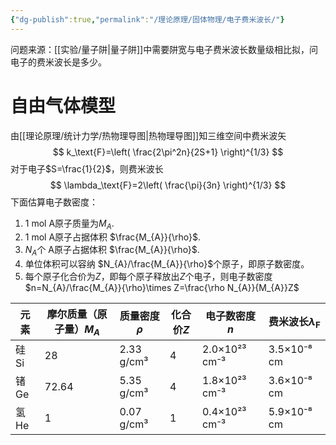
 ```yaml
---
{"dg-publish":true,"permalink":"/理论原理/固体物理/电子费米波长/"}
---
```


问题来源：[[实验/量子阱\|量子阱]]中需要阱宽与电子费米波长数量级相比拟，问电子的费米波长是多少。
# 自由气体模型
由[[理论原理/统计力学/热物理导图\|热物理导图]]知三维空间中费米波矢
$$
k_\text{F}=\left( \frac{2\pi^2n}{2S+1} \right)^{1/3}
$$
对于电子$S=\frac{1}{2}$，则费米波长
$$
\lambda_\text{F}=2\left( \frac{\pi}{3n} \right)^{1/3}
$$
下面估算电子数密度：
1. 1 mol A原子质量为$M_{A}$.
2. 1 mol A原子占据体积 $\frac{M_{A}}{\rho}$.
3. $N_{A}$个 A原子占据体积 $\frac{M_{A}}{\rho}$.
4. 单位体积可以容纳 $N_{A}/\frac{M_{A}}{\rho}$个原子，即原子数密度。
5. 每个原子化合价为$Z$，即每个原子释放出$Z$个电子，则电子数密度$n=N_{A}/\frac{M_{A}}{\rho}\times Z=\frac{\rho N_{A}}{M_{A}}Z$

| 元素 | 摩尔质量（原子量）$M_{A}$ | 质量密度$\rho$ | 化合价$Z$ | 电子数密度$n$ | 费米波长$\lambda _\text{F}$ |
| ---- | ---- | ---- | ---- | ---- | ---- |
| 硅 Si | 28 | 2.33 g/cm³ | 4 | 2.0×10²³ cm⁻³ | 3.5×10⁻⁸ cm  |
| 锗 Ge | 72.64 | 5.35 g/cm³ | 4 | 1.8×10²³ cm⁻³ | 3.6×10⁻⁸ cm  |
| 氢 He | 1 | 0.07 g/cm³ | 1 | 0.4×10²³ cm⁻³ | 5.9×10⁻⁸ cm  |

========================================

### What to work on:
The answer consists solely of the lines from the one containing "由[[理论原理/统计力学/热物理导图\|热物理导图]]知三维空间中费米波矢" through the last line of the data above, reproduced exactly.

### Answer space:
由[[理论原理/统计力学/热物理导图\|热物理导图]]知三维空间中费米波矢
$$
k_\text{F}=\left( \frac{2\pi^2n}{2S+1} \right)^{1/3}
$$
对于电子$S=\frac{1}{2}$，则费米波长
$$
\lambda_\text{F}=2\left( \frac{\pi}{3n} \right)^{1/3}
$$
下面估算电子数密度：
1. 1 mol A原子质量为$M_{A}$.
2. 1 mol A原子占据体积 $\frac{M_{A}}{\rho}$.
3. $N_{A}$个 A原子占据体积 $\frac{M_{A}}{\rho}$.
4. 单位体积可以容纳 $N_{A}/\frac{M_{A}}{\rho}$个原子，即原子数密度。
5. 每个原子化合价为$Z$，即每个原子释放出$Z$个电子，则电子数密度$n=N_{A}/\frac{M_{A}}{\rho}\times Z=\frac{\rho N_{A}}{M_{A}}Z$

| 元素 | 摩尔质量（原子量）$M_{A}$ | 质量密度$\rho$ | 化合价$Z$ | 电子数密度$n$ | 费米波长$\lambda _\text{F}$ |
| ---- | ---- | ---- | ---- | ---- | ---- |
| 硅 Si | 28 | 2.33 g/cm³ | 4 | 2.0×10²³ cm⁻³ | 3.5×10⁻⁸ cm  |
| 锗 Ge | 72.64 | 5.35 g/cm³ | 4 | 1.8×10²³ cm⁻³ | 3.6×10⁻⁸ cm  |
| 氢 He | 1 | 0.07 g/cm³ | 1 | 0.4×10²³ cm⁻³ | 5.9×10⁻⁸ cm  |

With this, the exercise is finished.